Al margen del título, de clasificar a RÍo 2016 y el Mundial, los juveniles celestes tendrán la chance de mostrarse ante Tabárez para el proceso de Catar 2022

La edad, la adrenalina y el fervoroso deseo de hacer respetar la historia pondrá a los jóvenes uruguayos en el olimpo durante un mes.

Todos tienen claro que, apenas pisen la cancha, se les exigirá el campeonato. El uruguayo es así. Está acostumbrado a pensar en grande cuando de fútbol se trata.
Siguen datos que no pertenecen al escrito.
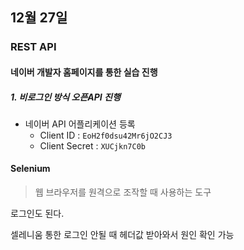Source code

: ## 12월 27일 



### REST API

#### 네이버 개발자 홈페이지를 통한 실습 진행

##### 1. 비로그인 방식 오픈API 진행

- 네이버 API 어플리케이션 등록
  - Client ID : `EoH2f0dsu42Mr6jO2CJ3` 
  - Client Secret : `XUCjkn7C0b` 





#### Selenium

> 웹 브라우저를 원격으로 조작할 때 사용하는 도구



로그인도 된다.

셀레니움 통한 로그인 안될 때 헤더값 받아와서 원인 확인 가능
Pero lejos de todo ese ambiente de locura y fervor estarán los ojos analíticos de un profesional que mirará más allá del campeonato. Acaso será de los pocos uruguayos que observará el desempeño desde otra perspectiva.

Es que el Sudamericano sub 20, al margen de significar la posibilidad de romper con tantos años de malaria sin títulos, de clasificar al Mundial, los Juegos Olímpicos y los Juegos Panamericanos, tendrá otro objetivo. Más a largo plazo y no tan resultadista.
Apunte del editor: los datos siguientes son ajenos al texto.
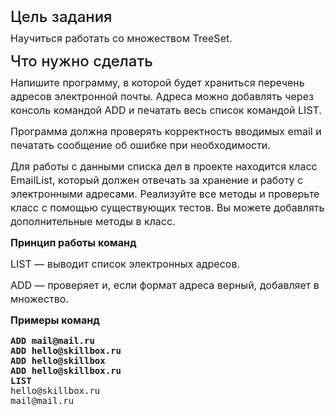 <h4 fr-original-style="" id="isPasted" style="font-size: 1.5rem; margin-top: 0px; margin-bottom: 0.5rem; color: inherit; line-height: 1.2; font-weight: 500; box-sizing: border-box;">Цель задания</h4>
<p fr-original-style="" style="margin-top: 0px; margin-bottom: 12px; color: var(--ui-sb-color-text-main); box-sizing: border-box; font-size: 16px; line-height: 22px;">Научиться работать со множеством TreeSet.</p>
<h4 fr-original-style="" style="font-size: 1.5rem; margin-top: 0px; margin-bottom: 0.5rem; color: inherit; line-height: 1.2; font-weight: 500; box-sizing: border-box;">Что нужно сделать</h4>
<p fr-original-style="" style="margin-top: 0px; margin-bottom: 12px; color: var(--ui-sb-color-text-main); box-sizing: border-box; font-size: 16px; line-height: 22px;">Напишите программу, в которой будет храниться перечень адресов электронной почты. Адреса можно добавлять через консоль командой ADD и печатать весь список командой LIST.</p>
<p fr-original-style="" style="margin-top: 0px; margin-bottom: 12px; color: var(--ui-sb-color-text-main); box-sizing: border-box; font-size: 16px; line-height: 22px;">Программа должна проверять корректность вводимых email и печатать сообщение об ошибке при необходимости.</p>
<p fr-original-style="" style="margin-top: 0px; margin-bottom: 12px; color: var(--ui-sb-color-text-main); box-sizing: border-box; font-size: 16px; line-height: 22px;">Для работы с данными списка дел в проекте находится класс EmailList, который должен отвечать за хранение и работу с электронными адресами. Реализуйте все методы и проверьте класс с помощью существующих тестов. Вы можете добавлять дополнительные методы в класс.</p>
<p fr-original-style="" style="margin-top: 0px; margin-bottom: 12px; color: var(--ui-sb-color-text-main); box-sizing: border-box; font-size: 16px; line-height: 22px;"><strong fr-original-style="" style="font-weight: 700; box-sizing: border-box;">Принцип работы команд</strong></p>
<p fr-original-style="" style="margin-top: 0px; margin-bottom: 12px; color: var(--ui-sb-color-text-main); box-sizing: border-box; font-size: 16px; line-height: 22px;">LIST — выводит список электронных адресов.</p>
<p fr-original-style="" style="margin-top: 0px; margin-bottom: 12px; color: var(--ui-sb-color-text-main); box-sizing: border-box; font-size: 16px; line-height: 22px;">ADD — проверяет и, если формат адреса верный, добавляет в множество.</p>
<p fr-original-style="" style="margin-top: 0px; margin-bottom: 12px; color: var(--ui-sb-color-text-main); box-sizing: border-box; font-size: 16px; line-height: 22px;"><strong fr-original-style="" style="font-weight: 700; box-sizing: border-box;">Примеры команд</strong></p>
<pre fr-original-style="" style="white-space: pre-wrap; overflow-wrap: break-word; overflow: visible; box-sizing: border-box;"><strong fr-original-style="" style="font-weight: 700; box-sizing: border-box;">ADD mail@mail.ru</strong><br fr-original-style="" style="box-sizing: border-box;"><strong fr-original-style="" style="font-weight: 700; box-sizing: border-box;">ADD hello@skillbox.ru</strong><br fr-original-style="" style="box-sizing: border-box;"><strong fr-original-style="" style="font-weight: 700; box-sizing: border-box;">ADD hello@skillbox</strong><br fr-original-style="" style="box-sizing: border-box;"><strong fr-original-style="" style="font-weight: 700; box-sizing: border-box;">ADD hello@skillbox.ru</strong><br fr-original-style="" style="box-sizing: border-box;"><strong fr-original-style="" style="font-weight: 700; box-sizing: border-box;">LIST</strong><br fr-original-style="" style="box-sizing: border-box;">hello@skillbox.ru<br fr-original-style="" style="box-sizing: border-box;">mail@mail.ru</pre>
Y acaso esa es la motivación oculta que tendrán los jugadores. Saber que una persona los estará observando para el futuro.
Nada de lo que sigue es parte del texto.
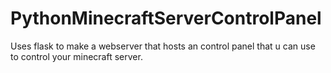 # PythonMinecraftServerControlPanel
Uses flask to make a webserver that hosts an control panel that u can use to control your minecraft server.
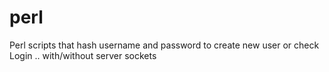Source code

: # perl
Perl scripts that hash username and password to create new user or check Login .. with/without server sockets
Ese hombre es Óscar Washington Tabárez, técnico de la selección mayor, que se nutre de las juveniles. Y no se trata de arrancar frutas del árbol de forma desesperada, sino que esto forma parte de un proceso planificado y comprobado.

Los hechos hablan por sí solos. El Observador elaboró un informe donde queda comprobado que el DT de la selección toma jugadores de cada generación con una clara visión de futuro. Es a cuatro años. Es decir: los juveniles sub 20 que salieron vicecampeones mundiales en Turquía 2013, recién comienzan a aparecer con vistas a Rusia 2018.

Esto quiere decir que quienes jueguen el Sudamericano de enero pelearán por su lugar para el proceso de Catar 2022.

Claro que todo puede cambiar para el caso de que un jugador rompa los ojos con su rendimiento. Pero es difícil que Tabárez se adelante a los acontecimientos.

A modo de ejemplo, cuando apareció Luis Suárez en la selección mayor, se planteó una disyuntiva. Se venía la Copa América de 2007 que coincidía con el Mundial juvenil. Y Tabárez optó porque el salteño hiciera la escalera y fue con los juveniles al Mundial de Canadá.

Si de algo se puede jactar Tabárez es de no apurarse a arrancar la fruta, sino que espera que la cosecha se encuentre a punto.

En innumerables ocasiones se encontró entre la espada y la pared, apretado por los resultados, y se escucharon voces que le pedían cambio de aire. Pero apeló a su convencimiento. Cuando parecía que el equipo no clasificaba a Brasil 2014, le pidieron juveniles que deslumbraron en la sub 20.  

“¿Por qué no está ninguno de la sub 20? Porque tienen un Sudamericano y posiblemente un Mundial. En estos momentos no quiero despertar simpatías baratas citando a Gonzalo Bueno y a Rodrigo Aguirre, por citar ejemplos. Ya demostramos nuestra confianza en los jóvenes, a los que paulatinamente vamos renovando, pero sin dar manotones de ahogado. Eso se hace cuando uno está en situaciones desesperadas, y nosotros no la sentimos así en este momento. Y aun en ese tipo de situaciones tampoco lo haríamos. Sería muy fácil y muy demagógico y a veces crea efecto, decir: ‘En el próximo partido con España voy a llevar a Rolan, Gonzalo Bueno, Velázquez, Gastón Silva’, y van a decir, ‘¡Pah, qué bien!’. ¿Y quién se hace responsable de lo que pueda pasar y los errores que se puedan cometer? Entonces no hay necesidad de eso. Esto es evolutivo y en esa evolución jamás hay una línea recta, el fútbol y la vida es ondulante”, explicó.

Los jóvenes celestes tienen claro lo que tendrán por delante. Alguna vez, Tabárez les brindó un mensaje: “Yo le habló a estos jugadores (sub 20), que el jugador de la selección acá comparte responsabilidad. Cuando un jugador va a la cancha está solo con lo que trae, con lo que se le dio hasta el momento, con lo que trae en sus dones, con su actitud, está solo con los rivales, y los únicos que lo pueden ayudar son sus 10 compañeros de campo. Eso es el fútbol”.